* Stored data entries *
****************

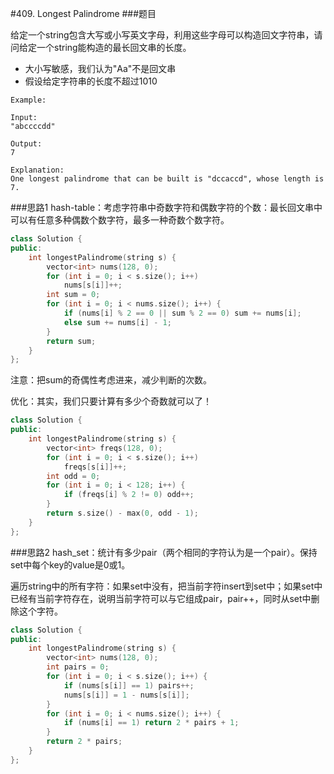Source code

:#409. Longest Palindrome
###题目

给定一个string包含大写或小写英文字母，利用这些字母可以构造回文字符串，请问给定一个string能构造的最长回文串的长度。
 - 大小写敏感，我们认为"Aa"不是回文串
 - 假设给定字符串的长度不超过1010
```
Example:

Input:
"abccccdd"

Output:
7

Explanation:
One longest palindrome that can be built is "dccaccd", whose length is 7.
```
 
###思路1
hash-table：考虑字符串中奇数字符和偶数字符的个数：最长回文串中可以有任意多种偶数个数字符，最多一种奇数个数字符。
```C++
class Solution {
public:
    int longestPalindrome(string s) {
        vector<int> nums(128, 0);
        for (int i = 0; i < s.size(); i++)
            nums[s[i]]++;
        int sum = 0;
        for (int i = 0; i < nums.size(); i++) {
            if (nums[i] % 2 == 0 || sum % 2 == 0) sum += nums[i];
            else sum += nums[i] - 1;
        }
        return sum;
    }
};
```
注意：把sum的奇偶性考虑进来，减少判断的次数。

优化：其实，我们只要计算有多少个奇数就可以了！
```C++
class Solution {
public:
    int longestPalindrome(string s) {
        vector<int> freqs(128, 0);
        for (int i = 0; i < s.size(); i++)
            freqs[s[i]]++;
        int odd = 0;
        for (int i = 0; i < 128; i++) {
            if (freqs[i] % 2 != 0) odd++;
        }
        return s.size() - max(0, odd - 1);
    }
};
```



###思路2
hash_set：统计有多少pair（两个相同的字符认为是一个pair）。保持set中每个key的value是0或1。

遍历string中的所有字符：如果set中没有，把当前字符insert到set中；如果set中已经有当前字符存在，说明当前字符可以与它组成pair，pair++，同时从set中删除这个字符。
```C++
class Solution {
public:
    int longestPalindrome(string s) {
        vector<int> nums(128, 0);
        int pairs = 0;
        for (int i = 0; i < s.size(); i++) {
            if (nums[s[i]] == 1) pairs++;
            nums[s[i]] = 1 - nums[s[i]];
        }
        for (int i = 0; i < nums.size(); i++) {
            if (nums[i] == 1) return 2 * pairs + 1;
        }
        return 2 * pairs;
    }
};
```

****************

* ASSIGNMENT *
Repeat every entry above exactly as written and omit any pictures it holds.

* REPLY *
Source code

:#409. Longest Palindrome
###题目

给定一个string包含大写或小写英文字母，利用这些字母可以构造回文字符串，请问给定一个string能构造的最长回文串的长度。
 - 大小写敏感，我们认为"Aa"不是回文串
 - 假设给定字符串的长度不超过1010
```
Example:

Input:
"abccccdd"

Output:
7

Explanation:
One longest palindrome that can be built is "dccaccd", whose length is 7.
```
 
###思路1
hash-table：考虑字符串中奇数字符和偶数字符的个数：最长回文串中可以有任意多种偶数个数字符，最多一种奇数个数字符。
```C++
class Solution {
public:
    int longestPalindrome(string s) {
        vector<int> nums(128, 0);
        for (int i = 0; i < s.size(); i++)
            nums[s[i]]++;
        int sum = 0;
        for (int i = 0; i < nums.size(); i++) {
            if (nums[i] % 2 == 0 || sum % 2 == 0) sum += nums[i];
            else sum += nums[i] - 1;
        }
        return sum;
    }
};
```
注意：把sum的奇偶性考虑进来，减少判断的次数。

优化：其实，我们只要计算有多少个奇数就可以了！
```C++
class Solution {
public:
    int longestPalindrome(string s) {
        vector<int> freqs(128, 0);
        for (int i = 0; i < s.size(); i++)
            freqs[s[i]]++;
        int odd = 0;
        for (int i = 0; i < 128; i++) {
            if (freqs[i] % 2 != 0) odd++;
        }
        return s.size() - max(0, odd - 1);
    }
};
```



###思路2
hash_set：统计有多少pair（两个相同的字符认为是一个pair）。保持set中每个key的value是0或1。

遍历string中的所有字符：如果set中没有，把当前字符insert到set中；如果set中已经有当前字符存在，说明当前字符可以与它组成pair，pair++，同时从set中删除这个字符。
```C++
class Solution {
public:
    int longestPalindrome(string s) {
        vector<int> nums(128, 0);
        int pairs = 0;
        for (int i = 0; i < s.size(); i++) {
            if (nums[s[i]] == 1) pairs++;
            nums[s[i]] = 1 - nums[s[i]];
        }
        for (int i = 0; i < nums.size(); i++) {
            if (nums[i] == 1) return 2 * pairs + 1;
        }
        return 2 * pairs;
    }
};
```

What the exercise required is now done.